◆ **Work item**
Your answer must be every line of the data that contains "common".

◆ **Records from a data source**
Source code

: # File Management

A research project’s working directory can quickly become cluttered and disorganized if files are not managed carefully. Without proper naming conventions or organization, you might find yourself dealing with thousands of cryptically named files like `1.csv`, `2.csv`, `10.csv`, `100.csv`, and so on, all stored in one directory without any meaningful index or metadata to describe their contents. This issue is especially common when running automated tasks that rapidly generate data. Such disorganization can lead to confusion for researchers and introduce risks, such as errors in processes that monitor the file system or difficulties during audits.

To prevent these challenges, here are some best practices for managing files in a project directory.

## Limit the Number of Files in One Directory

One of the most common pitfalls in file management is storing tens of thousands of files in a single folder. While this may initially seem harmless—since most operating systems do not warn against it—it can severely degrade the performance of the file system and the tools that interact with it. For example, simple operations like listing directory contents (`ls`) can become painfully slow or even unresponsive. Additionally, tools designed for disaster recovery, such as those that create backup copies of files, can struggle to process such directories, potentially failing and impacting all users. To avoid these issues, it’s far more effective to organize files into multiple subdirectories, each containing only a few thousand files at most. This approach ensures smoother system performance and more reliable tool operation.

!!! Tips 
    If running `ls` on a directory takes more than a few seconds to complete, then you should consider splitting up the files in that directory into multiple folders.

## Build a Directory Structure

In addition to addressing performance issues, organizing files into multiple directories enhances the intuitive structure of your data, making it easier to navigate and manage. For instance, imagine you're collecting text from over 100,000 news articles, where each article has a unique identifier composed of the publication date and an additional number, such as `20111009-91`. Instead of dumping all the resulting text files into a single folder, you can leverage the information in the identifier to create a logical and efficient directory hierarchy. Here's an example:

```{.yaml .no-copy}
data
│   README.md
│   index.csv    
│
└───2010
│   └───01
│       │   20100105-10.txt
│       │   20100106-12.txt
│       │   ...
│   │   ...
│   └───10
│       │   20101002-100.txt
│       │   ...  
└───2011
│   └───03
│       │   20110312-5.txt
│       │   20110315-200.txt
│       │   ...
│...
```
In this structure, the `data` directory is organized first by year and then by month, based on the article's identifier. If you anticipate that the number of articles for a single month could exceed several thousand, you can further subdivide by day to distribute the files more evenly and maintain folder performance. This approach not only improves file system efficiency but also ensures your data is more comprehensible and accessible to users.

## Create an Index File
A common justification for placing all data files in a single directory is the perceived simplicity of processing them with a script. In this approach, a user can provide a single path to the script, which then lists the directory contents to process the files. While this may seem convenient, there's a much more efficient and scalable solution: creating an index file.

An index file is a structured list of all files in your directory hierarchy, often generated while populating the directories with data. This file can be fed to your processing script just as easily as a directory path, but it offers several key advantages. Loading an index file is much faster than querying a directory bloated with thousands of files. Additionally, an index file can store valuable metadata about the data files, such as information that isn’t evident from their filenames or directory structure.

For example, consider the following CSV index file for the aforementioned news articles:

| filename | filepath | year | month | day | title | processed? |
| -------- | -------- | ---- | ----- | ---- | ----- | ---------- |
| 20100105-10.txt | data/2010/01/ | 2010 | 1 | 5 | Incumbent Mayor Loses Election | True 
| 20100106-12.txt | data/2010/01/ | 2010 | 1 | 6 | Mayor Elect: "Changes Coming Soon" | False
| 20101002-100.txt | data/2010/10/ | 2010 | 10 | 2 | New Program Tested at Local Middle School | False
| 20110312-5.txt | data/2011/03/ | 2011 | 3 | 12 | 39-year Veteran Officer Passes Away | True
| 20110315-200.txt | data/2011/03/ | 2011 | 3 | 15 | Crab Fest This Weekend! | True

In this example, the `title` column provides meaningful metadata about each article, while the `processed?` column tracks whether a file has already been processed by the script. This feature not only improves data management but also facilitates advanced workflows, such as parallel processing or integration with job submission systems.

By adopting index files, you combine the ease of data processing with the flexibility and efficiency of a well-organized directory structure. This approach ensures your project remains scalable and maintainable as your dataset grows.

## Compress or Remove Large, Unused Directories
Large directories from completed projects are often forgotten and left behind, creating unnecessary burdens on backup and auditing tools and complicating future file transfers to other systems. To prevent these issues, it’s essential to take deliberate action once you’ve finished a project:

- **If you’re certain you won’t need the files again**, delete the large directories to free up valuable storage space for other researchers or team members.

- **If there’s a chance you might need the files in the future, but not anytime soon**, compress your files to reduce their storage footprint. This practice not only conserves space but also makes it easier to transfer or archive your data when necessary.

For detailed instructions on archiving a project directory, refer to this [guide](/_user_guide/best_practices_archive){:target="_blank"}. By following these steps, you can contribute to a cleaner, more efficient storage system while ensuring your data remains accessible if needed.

◆ **Answer to this exercise**
A research project’s working directory can quickly become cluttered and disorganized if files are not managed carefully. Without proper naming conventions or organization, you might find yourself dealing with thousands of cryptically named files like `1.csv`, `2.csv`, `10.csv`, `100.csv`, and so on, all stored in one directory without any meaningful index or metadata to describe their contents. This issue is especially common when running automated tasks that rapidly generate data. Such disorganization can lead to confusion for researchers and introduce risks, such as errors in processes that monitor the file system or difficulties during audits.
One of the most common pitfalls in file management is storing tens of thousands of files in a single folder. While this may initially seem harmless—since most operating systems do not warn against it—it can severely degrade the performance of the file system and the tools that interact with it. For example, simple operations like listing directory contents (`ls`) can become painfully slow or even unresponsive. Additionally, tools designed for disaster recovery, such as those that create backup copies of files, can struggle to process such directories, potentially failing and impacting all users. To avoid these issues, it’s far more effective to organize files into multiple subdirectories, each containing only a few thousand files at most. This approach ensures smoother system performance and more reliable tool operation.
A common justification for placing all data files in a single directory is the perceived simplicity of processing them with a script. In this approach, a user can provide a single path to the script, which then lists the directory contents to process the files. While this may seem convenient, there's a much more efficient and scalable solution: creating an index file.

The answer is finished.